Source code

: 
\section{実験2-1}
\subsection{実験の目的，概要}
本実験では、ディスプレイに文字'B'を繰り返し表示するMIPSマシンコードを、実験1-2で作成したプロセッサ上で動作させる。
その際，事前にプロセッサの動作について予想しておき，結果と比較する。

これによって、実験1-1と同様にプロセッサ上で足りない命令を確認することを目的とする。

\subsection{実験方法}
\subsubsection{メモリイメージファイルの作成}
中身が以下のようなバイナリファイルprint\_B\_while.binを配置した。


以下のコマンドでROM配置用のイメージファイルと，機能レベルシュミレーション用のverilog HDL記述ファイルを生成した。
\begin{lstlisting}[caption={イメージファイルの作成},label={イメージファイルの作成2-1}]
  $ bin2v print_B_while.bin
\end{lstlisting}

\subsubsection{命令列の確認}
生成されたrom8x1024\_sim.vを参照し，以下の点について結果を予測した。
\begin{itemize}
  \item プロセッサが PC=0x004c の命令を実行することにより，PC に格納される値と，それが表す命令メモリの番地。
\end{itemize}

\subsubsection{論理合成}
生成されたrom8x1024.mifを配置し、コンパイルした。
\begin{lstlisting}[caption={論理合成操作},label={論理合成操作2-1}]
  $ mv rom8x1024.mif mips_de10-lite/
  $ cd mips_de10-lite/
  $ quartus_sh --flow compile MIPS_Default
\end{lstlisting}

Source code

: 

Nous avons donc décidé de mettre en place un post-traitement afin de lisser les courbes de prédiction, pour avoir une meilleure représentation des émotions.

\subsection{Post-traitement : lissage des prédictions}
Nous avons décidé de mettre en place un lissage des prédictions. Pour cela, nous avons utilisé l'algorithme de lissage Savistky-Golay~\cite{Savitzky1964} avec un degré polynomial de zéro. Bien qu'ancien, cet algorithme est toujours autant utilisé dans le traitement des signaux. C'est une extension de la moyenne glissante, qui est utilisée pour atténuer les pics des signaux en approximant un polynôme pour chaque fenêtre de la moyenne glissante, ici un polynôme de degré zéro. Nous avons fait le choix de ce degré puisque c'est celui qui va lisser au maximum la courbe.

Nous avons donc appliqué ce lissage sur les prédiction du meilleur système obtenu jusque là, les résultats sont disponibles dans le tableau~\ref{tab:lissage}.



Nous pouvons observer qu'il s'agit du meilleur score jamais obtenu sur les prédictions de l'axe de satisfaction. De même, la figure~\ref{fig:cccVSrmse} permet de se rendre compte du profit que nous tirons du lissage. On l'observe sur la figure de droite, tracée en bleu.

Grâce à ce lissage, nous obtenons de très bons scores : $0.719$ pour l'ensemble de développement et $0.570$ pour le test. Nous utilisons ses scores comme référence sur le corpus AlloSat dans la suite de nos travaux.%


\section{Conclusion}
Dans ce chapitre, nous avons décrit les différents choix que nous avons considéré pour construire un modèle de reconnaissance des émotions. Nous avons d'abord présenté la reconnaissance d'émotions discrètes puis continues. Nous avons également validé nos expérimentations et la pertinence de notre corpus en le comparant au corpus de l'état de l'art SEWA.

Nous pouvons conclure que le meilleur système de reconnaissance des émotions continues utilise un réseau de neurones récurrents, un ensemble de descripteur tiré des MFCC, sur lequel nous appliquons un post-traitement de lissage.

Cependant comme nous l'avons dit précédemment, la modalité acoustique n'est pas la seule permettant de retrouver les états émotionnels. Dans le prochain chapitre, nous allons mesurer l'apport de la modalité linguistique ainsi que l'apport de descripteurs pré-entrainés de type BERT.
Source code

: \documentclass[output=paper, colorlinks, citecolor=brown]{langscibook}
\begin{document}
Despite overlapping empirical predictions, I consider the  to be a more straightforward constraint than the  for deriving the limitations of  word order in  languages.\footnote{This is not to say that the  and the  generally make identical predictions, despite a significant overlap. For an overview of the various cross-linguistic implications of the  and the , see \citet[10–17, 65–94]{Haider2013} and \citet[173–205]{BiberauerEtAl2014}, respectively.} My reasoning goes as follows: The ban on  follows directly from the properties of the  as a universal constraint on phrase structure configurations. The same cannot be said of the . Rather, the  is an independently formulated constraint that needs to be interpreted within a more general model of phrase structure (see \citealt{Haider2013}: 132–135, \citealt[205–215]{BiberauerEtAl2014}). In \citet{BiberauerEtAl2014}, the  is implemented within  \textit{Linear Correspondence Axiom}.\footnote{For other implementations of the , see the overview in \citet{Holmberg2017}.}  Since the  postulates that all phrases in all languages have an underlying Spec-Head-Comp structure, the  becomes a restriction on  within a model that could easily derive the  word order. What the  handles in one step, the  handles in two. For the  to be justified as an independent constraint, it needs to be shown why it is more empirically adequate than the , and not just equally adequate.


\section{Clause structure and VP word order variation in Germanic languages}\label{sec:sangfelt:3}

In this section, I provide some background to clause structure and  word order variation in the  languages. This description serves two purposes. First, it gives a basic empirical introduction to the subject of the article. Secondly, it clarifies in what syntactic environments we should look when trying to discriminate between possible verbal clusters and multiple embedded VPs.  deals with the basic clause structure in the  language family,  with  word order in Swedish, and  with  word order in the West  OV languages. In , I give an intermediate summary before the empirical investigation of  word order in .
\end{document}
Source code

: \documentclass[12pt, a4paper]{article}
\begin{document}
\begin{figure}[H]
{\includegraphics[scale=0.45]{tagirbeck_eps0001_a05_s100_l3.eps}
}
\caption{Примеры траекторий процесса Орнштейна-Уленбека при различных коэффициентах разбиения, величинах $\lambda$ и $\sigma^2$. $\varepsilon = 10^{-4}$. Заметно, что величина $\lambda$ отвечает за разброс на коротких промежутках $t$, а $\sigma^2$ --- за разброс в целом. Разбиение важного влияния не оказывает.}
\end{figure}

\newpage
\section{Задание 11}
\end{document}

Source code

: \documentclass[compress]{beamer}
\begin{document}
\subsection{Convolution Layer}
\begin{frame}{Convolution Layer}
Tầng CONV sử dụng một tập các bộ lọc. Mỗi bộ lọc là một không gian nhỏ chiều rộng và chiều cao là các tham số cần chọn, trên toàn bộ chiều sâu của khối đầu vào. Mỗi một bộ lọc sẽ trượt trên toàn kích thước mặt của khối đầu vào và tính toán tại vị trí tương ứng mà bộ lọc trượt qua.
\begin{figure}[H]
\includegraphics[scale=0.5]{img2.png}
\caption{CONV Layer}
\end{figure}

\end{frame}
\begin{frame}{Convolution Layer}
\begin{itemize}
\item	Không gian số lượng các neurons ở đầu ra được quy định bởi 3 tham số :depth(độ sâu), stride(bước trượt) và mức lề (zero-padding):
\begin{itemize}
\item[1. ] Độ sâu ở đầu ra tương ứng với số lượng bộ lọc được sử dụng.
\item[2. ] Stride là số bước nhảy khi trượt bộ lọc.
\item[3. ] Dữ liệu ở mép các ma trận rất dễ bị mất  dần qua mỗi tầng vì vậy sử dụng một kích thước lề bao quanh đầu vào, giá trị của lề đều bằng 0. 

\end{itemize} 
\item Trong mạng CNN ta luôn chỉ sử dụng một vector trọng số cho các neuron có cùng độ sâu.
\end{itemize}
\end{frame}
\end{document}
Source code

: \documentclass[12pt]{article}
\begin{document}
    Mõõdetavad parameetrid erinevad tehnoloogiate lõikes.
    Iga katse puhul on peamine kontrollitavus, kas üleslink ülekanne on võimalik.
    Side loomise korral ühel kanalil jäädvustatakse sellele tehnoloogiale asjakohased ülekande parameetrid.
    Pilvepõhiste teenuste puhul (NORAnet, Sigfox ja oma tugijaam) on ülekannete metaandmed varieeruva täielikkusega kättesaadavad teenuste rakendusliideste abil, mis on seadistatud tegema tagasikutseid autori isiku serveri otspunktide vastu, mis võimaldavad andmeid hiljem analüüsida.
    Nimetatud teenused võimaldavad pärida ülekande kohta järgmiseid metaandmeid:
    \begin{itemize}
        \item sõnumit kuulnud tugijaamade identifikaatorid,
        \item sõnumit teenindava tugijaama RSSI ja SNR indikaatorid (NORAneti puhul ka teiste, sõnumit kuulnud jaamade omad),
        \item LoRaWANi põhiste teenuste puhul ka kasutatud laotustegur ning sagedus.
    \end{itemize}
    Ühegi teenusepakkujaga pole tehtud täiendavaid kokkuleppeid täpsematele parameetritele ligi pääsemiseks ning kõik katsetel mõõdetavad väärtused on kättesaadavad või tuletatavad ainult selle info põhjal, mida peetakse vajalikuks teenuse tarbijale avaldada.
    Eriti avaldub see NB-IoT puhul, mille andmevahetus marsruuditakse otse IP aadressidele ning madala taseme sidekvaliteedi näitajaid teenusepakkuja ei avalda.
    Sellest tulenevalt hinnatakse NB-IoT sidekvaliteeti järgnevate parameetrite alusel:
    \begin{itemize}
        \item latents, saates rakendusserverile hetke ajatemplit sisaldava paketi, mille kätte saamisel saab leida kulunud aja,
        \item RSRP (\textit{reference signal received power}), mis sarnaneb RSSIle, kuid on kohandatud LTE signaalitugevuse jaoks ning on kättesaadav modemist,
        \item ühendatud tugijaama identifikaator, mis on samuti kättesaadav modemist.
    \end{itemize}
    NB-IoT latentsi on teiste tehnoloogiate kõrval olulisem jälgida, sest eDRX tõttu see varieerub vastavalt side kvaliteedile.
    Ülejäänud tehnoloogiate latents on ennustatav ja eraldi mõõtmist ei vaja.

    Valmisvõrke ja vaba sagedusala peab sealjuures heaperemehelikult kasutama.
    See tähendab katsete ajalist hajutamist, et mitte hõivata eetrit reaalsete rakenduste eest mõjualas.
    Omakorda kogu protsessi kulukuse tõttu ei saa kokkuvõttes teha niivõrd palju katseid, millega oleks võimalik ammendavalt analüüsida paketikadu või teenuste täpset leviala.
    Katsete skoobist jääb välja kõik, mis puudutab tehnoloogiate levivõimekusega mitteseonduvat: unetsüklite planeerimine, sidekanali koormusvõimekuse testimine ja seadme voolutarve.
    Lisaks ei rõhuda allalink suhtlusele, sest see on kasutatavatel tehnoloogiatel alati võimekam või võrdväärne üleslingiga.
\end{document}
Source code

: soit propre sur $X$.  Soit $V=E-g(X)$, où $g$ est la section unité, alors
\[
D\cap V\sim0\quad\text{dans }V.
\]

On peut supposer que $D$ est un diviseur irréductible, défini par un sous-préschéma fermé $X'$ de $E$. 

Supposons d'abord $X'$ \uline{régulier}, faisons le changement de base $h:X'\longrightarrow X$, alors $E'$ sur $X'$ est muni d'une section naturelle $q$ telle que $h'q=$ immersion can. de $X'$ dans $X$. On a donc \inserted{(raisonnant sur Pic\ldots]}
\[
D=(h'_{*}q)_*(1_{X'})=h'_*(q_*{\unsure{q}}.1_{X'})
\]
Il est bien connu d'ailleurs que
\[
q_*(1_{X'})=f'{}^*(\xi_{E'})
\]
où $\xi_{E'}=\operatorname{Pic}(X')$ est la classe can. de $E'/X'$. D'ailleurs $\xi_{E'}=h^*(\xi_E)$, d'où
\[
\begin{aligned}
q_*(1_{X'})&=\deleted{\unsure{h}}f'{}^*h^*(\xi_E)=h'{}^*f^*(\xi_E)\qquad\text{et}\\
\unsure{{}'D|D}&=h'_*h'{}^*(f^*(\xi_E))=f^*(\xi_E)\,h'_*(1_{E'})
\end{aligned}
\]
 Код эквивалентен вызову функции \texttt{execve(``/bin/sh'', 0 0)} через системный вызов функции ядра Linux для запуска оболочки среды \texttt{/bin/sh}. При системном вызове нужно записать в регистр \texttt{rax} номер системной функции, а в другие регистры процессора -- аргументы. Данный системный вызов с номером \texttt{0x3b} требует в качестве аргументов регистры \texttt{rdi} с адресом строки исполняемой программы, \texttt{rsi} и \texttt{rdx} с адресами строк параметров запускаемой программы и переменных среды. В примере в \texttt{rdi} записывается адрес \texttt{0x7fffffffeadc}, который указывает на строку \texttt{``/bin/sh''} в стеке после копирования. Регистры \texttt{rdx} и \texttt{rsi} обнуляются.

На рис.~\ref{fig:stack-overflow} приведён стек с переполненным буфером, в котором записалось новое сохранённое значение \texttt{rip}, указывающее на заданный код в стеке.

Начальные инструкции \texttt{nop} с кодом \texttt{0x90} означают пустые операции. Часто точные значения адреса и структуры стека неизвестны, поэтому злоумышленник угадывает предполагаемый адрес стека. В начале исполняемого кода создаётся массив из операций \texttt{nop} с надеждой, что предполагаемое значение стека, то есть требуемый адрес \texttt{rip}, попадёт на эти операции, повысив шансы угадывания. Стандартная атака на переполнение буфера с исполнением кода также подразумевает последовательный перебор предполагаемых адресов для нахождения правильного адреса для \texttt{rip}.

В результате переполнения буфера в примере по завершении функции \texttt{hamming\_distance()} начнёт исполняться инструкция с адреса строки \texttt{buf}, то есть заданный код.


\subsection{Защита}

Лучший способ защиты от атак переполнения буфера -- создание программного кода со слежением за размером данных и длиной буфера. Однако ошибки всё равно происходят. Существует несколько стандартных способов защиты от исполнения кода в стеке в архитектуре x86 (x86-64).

• **Work instructions**: There is a line with "Tầng CONV sử" and a line with "được sử dụng." above. Copy exactly those two lines and all lines between them, with nothing else.

• **Finished exercise**:
Tầng CONV sử dụng một tập các bộ lọc. Mỗi bộ lọc là một không gian nhỏ chiều rộng và chiều cao là các tham số cần chọn, trên toàn bộ chiều sâu của khối đầu vào. Mỗi một bộ lọc sẽ trượt trên toàn kích thước mặt của khối đầu vào và tính toán tại vị trí tương ứng mà bộ lọc trượt qua.
\begin{figure}[H]
\includegraphics[scale=0.5]{img2.png}
\caption{CONV Layer}
\end{figure}

\end{frame}
\begin{frame}{Convolution Layer}
\begin{itemize}
\item	Không gian số lượng các neurons ở đầu ra được quy định bởi 3 tham số :depth(độ sâu), stride(bước trượt) và mức lề (zero-padding):
\begin{itemize}
\item[1. ] Độ sâu ở đầu ra tương ứng với số lượng bộ lọc được sử dụng.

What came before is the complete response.